Your objective:
In the listing below, a line holding "You have to" and a line holding "### Create the" mark the range. Retype both exactly, with all lines between them.

Task data:
----

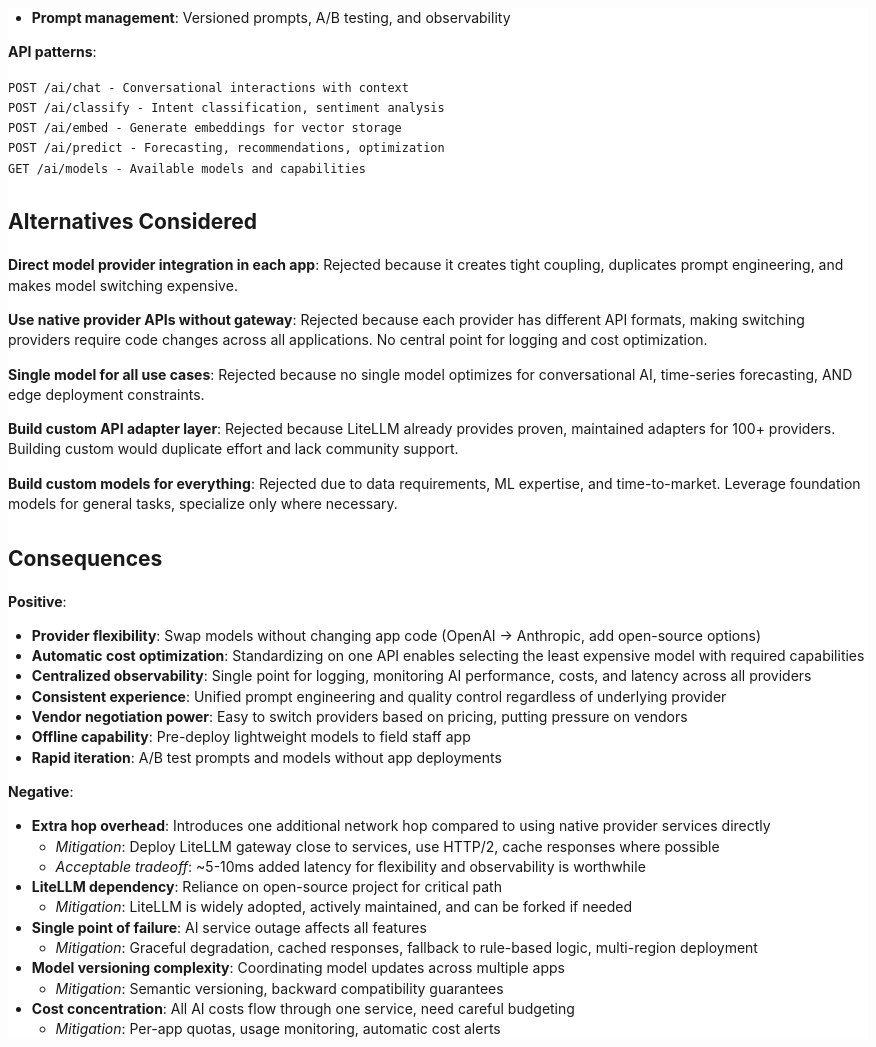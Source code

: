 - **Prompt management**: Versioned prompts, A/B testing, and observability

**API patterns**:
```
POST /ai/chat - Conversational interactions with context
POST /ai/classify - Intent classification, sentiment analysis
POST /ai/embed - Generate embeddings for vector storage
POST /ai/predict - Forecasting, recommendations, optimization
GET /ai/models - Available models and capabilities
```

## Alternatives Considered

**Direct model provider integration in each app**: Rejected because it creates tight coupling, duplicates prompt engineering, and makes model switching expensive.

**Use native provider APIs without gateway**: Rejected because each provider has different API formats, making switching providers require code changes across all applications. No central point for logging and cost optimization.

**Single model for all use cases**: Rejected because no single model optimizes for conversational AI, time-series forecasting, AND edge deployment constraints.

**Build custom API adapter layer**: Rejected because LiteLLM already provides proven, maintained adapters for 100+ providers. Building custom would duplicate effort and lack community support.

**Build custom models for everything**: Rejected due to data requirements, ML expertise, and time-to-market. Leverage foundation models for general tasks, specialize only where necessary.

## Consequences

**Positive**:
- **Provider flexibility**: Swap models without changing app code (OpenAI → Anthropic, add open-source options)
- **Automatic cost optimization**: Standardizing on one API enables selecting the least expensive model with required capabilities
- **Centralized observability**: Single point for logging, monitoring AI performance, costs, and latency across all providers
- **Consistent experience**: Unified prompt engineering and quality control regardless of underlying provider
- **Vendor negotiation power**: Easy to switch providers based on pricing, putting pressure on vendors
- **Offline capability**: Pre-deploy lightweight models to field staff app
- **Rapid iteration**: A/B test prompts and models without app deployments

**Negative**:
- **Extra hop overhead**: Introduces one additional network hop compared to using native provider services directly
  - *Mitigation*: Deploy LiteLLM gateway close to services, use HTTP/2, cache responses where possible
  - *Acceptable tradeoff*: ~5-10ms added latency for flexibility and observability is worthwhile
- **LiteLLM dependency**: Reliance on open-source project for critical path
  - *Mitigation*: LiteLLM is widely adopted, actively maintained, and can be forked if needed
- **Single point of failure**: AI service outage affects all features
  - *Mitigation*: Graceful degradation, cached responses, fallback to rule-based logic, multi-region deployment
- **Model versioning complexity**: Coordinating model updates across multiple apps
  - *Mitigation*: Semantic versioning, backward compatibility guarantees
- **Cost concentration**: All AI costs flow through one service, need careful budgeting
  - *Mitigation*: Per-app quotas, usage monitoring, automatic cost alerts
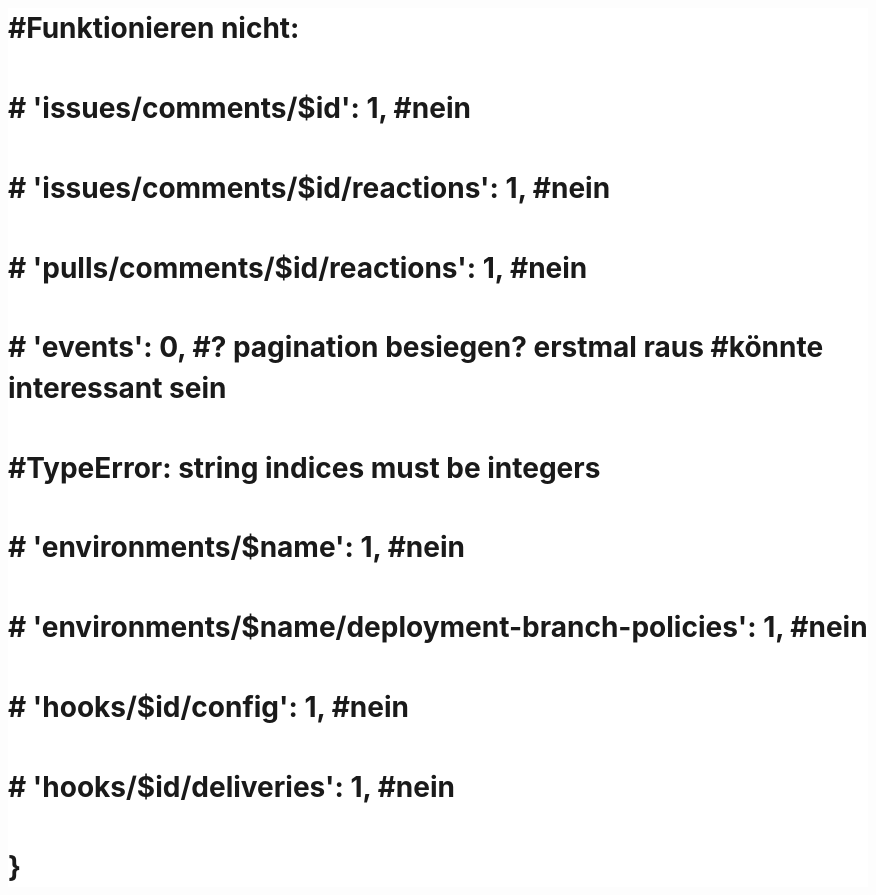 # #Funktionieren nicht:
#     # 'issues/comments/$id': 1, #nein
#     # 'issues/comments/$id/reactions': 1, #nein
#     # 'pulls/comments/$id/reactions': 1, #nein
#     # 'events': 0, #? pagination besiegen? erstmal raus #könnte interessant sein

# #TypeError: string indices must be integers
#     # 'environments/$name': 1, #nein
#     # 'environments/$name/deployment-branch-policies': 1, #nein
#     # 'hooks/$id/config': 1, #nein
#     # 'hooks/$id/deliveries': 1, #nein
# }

----

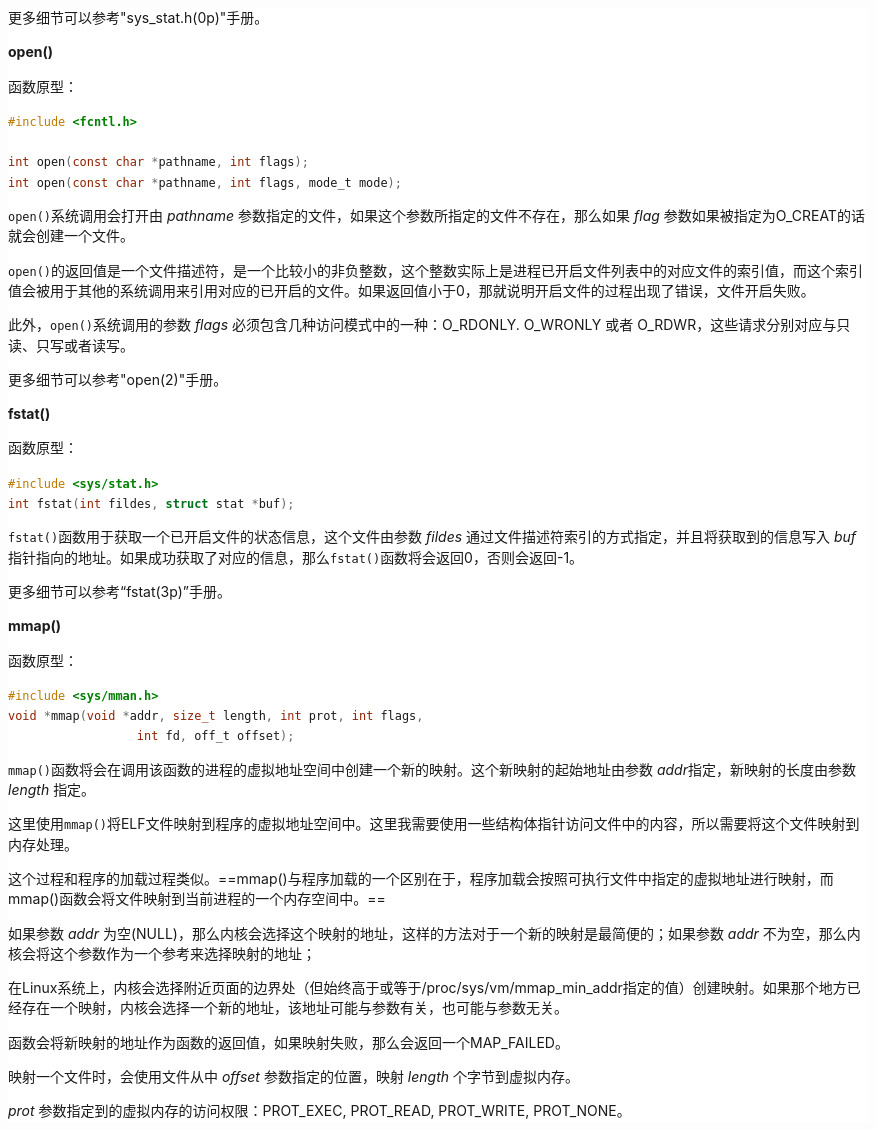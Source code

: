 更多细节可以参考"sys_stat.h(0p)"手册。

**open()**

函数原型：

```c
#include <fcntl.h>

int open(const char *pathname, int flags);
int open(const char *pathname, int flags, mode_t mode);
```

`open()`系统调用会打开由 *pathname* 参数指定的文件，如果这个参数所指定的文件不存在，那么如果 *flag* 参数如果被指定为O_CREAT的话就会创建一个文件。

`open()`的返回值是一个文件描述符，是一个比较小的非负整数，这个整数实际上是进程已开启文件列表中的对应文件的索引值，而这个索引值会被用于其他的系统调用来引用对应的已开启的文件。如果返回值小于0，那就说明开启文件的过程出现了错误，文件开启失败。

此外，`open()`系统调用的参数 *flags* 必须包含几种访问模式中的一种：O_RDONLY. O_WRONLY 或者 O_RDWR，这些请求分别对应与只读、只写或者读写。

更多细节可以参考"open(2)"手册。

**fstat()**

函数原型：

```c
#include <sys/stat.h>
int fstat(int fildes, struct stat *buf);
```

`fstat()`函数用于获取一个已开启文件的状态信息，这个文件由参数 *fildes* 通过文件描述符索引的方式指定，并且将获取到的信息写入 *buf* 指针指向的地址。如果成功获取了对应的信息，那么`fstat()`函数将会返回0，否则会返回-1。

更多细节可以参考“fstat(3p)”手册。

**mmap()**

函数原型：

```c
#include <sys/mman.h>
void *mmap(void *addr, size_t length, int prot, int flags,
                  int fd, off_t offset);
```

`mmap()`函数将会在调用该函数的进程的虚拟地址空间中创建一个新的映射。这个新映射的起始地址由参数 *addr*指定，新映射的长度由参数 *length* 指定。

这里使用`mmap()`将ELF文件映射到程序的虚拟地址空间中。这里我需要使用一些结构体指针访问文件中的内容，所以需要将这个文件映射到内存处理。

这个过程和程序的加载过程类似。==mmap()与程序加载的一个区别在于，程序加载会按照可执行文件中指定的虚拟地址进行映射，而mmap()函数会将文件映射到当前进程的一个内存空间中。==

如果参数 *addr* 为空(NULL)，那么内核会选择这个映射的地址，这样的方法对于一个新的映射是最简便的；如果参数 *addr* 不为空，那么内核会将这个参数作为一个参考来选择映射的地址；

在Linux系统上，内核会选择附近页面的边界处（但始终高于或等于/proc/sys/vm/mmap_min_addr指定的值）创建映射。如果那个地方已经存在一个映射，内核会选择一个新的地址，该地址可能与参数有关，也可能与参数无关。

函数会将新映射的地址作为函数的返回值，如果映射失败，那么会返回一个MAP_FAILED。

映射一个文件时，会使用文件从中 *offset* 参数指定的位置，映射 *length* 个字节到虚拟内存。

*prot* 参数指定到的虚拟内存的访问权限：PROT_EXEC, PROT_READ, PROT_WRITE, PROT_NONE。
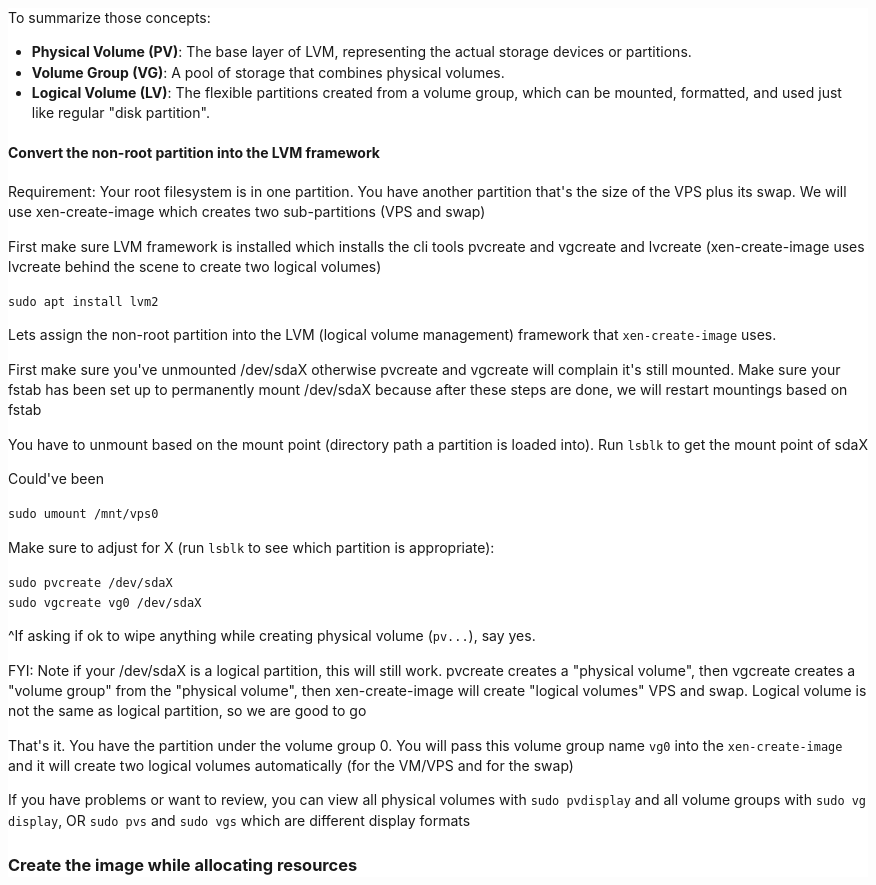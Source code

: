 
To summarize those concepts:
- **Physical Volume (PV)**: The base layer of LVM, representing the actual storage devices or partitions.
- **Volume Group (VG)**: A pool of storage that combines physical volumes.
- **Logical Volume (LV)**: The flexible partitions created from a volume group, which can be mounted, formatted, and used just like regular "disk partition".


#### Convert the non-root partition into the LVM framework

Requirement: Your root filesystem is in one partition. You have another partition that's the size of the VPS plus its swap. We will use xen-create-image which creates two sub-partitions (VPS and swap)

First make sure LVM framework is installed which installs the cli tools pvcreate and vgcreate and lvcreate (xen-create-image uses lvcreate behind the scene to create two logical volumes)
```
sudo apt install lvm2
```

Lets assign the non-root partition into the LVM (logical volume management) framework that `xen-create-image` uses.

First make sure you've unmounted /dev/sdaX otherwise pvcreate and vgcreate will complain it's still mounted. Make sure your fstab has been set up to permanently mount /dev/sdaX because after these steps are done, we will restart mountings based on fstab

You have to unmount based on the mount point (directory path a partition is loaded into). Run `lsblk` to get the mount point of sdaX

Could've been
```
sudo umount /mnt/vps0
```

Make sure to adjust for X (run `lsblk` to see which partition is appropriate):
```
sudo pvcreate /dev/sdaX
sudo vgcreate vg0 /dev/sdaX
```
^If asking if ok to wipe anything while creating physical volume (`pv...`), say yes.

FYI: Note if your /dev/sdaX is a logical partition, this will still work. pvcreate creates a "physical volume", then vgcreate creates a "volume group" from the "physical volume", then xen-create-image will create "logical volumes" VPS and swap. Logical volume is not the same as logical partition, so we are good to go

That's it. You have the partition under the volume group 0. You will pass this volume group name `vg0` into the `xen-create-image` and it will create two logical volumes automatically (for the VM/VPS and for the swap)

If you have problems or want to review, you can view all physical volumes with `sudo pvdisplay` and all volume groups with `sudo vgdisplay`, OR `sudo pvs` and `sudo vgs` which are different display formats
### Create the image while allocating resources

----

Answer:
You have to unmount based on the mount point (directory path a partition is loaded into). Run `lsblk` to get the mount point of sdaX

Could've been
```
sudo umount /mnt/vps0
```

Make sure to adjust for X (run `lsblk` to see which partition is appropriate):
```
sudo pvcreate /dev/sdaX
sudo vgcreate vg0 /dev/sdaX
```
^If asking if ok to wipe anything while creating physical volume (`pv...`), say yes.

FYI: Note if your /dev/sdaX is a logical partition, this will still work. pvcreate creates a "physical volume", then vgcreate creates a "volume group" from the "physical volume", then xen-create-image will create "logical volumes" VPS and swap. Logical volume is not the same as logical partition, so we are good to go

That's it. You have the partition under the volume group 0. You will pass this volume group name `vg0` into the `xen-create-image` and it will create two logical volumes automatically (for the VM/VPS and for the swap)

If you have problems or want to review, you can view all physical volumes with `sudo pvdisplay` and all volume groups with `sudo vgdisplay`, OR `sudo pvs` and `sudo vgs` which are different display formats
### Create the image while allocating resources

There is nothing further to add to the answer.